>>>>>

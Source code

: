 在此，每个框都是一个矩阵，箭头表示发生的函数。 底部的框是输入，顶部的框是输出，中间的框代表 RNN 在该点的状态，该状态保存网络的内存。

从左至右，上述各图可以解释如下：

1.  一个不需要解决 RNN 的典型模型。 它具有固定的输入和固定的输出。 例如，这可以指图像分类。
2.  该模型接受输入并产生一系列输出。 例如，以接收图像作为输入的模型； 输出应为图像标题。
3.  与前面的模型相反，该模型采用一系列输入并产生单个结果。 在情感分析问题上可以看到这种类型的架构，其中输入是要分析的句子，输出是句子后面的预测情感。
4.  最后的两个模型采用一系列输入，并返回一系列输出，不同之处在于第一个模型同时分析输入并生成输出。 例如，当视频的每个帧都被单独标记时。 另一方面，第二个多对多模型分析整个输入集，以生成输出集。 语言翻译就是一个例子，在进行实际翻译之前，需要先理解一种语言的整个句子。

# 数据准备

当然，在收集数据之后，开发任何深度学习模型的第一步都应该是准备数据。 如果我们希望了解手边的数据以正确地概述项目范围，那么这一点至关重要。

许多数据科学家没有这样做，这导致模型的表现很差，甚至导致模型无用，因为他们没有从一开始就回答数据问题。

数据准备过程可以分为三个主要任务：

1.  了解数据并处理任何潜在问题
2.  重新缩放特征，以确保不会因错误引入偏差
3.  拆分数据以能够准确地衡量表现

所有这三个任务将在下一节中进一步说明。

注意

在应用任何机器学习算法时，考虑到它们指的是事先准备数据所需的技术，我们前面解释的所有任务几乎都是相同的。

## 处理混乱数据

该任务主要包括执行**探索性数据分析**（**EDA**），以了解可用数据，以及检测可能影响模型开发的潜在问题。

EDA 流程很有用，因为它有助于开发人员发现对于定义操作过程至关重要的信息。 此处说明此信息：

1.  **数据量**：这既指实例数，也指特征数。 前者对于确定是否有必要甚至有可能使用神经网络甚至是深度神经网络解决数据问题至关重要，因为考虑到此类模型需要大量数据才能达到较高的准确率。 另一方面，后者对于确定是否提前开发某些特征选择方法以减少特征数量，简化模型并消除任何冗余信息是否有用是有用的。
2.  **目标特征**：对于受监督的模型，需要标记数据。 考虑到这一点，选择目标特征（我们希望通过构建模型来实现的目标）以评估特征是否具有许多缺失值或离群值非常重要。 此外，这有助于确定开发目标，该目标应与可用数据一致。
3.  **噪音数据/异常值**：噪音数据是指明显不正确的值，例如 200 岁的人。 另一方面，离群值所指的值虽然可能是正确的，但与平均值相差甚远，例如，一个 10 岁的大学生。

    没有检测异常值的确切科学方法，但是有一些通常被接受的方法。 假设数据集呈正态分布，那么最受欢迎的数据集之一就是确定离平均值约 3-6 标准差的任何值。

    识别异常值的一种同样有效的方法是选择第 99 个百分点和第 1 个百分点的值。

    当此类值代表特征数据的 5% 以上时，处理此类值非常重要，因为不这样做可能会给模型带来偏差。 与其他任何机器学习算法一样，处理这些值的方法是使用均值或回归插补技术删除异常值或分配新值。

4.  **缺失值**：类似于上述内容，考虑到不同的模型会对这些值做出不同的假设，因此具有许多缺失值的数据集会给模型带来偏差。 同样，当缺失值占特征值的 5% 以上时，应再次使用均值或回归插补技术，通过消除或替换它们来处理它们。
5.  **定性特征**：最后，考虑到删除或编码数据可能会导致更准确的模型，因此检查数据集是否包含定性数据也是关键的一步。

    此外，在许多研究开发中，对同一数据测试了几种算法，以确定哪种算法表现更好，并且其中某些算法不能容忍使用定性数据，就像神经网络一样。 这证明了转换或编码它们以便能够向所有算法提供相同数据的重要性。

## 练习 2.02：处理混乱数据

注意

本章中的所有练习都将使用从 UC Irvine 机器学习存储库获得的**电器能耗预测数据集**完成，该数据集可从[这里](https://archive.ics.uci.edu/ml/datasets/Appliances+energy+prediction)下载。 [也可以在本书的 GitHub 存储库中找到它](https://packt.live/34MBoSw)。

<<<<<

* [Task]
Write the material out exactly, with nothing left out.

* [Expected output]
Source code

: 在此，每个框都是一个矩阵，箭头表示发生的函数。 底部的框是输入，顶部的框是输出，中间的框代表 RNN 在该点的状态，该状态保存网络的内存。

从左至右，上述各图可以解释如下：

1.  一个不需要解决 RNN 的典型模型。 它具有固定的输入和固定的输出。 例如，这可以指图像分类。
2.  该模型接受输入并产生一系列输出。 例如，以接收图像作为输入的模型； 输出应为图像标题。
3.  与前面的模型相反，该模型采用一系列输入并产生单个结果。 在情感分析问题上可以看到这种类型的架构，其中输入是要分析的句子，输出是句子后面的预测情感。
4.  最后的两个模型采用一系列输入，并返回一系列输出，不同之处在于第一个模型同时分析输入并生成输出。 例如，当视频的每个帧都被单独标记时。 另一方面，第二个多对多模型分析整个输入集，以生成输出集。 语言翻译就是一个例子，在进行实际翻译之前，需要先理解一种语言的整个句子。

# 数据准备

当然，在收集数据之后，开发任何深度学习模型的第一步都应该是准备数据。 如果我们希望了解手边的数据以正确地概述项目范围，那么这一点至关重要。

许多数据科学家没有这样做，这导致模型的表现很差，甚至导致模型无用，因为他们没有从一开始就回答数据问题。

数据准备过程可以分为三个主要任务：

1.  了解数据并处理任何潜在问题
2.  重新缩放特征，以确保不会因错误引入偏差
3.  拆分数据以能够准确地衡量表现

所有这三个任务将在下一节中进一步说明。

注意

在应用任何机器学习算法时，考虑到它们指的是事先准备数据所需的技术，我们前面解释的所有任务几乎都是相同的。

## 处理混乱数据

该任务主要包括执行**探索性数据分析**（**EDA**），以了解可用数据，以及检测可能影响模型开发的潜在问题。

EDA 流程很有用，因为它有助于开发人员发现对于定义操作过程至关重要的信息。 此处说明此信息：

1.  **数据量**：这既指实例数，也指特征数。 前者对于确定是否有必要甚至有可能使用神经网络甚至是深度神经网络解决数据问题至关重要，因为考虑到此类模型需要大量数据才能达到较高的准确率。 另一方面，后者对于确定是否提前开发某些特征选择方法以减少特征数量，简化模型并消除任何冗余信息是否有用是有用的。
2.  **目标特征**：对于受监督的模型，需要标记数据。 考虑到这一点，选择目标特征（我们希望通过构建模型来实现的目标）以评估特征是否具有许多缺失值或离群值非常重要。 此外，这有助于确定开发目标，该目标应与可用数据一致。
3.  **噪音数据/异常值**：噪音数据是指明显不正确的值，例如 200 岁的人。 另一方面，离群值所指的值虽然可能是正确的，但与平均值相差甚远，例如，一个 10 岁的大学生。

    没有检测异常值的确切科学方法，但是有一些通常被接受的方法。 假设数据集呈正态分布，那么最受欢迎的数据集之一就是确定离平均值约 3-6 标准差的任何值。

    识别异常值的一种同样有效的方法是选择第 99 个百分点和第 1 个百分点的值。

    当此类值代表特征数据的 5% 以上时，处理此类值非常重要，因为不这样做可能会给模型带来偏差。 与其他任何机器学习算法一样，处理这些值的方法是使用均值或回归插补技术删除异常值或分配新值。

4.  **缺失值**：类似于上述内容，考虑到不同的模型会对这些值做出不同的假设，因此具有许多缺失值的数据集会给模型带来偏差。 同样，当缺失值占特征值的 5% 以上时，应再次使用均值或回归插补技术，通过消除或替换它们来处理它们。
5.  **定性特征**：最后，考虑到删除或编码数据可能会导致更准确的模型，因此检查数据集是否包含定性数据也是关键的一步。

    此外，在许多研究开发中，对同一数据测试了几种算法，以确定哪种算法表现更好，并且其中某些算法不能容忍使用定性数据，就像神经网络一样。 这证明了转换或编码它们以便能够向所有算法提供相同数据的重要性。

## 练习 2.02：处理混乱数据

注意

本章中的所有练习都将使用从 UC Irvine 机器学习存储库获得的**电器能耗预测数据集**完成，该数据集可从[这里](https://archive.ics.uci.edu/ml/datasets/Appliances+energy+prediction)下载。 [也可以在本书的 GitHub 存储库中找到它](https://packt.live/34MBoSw)。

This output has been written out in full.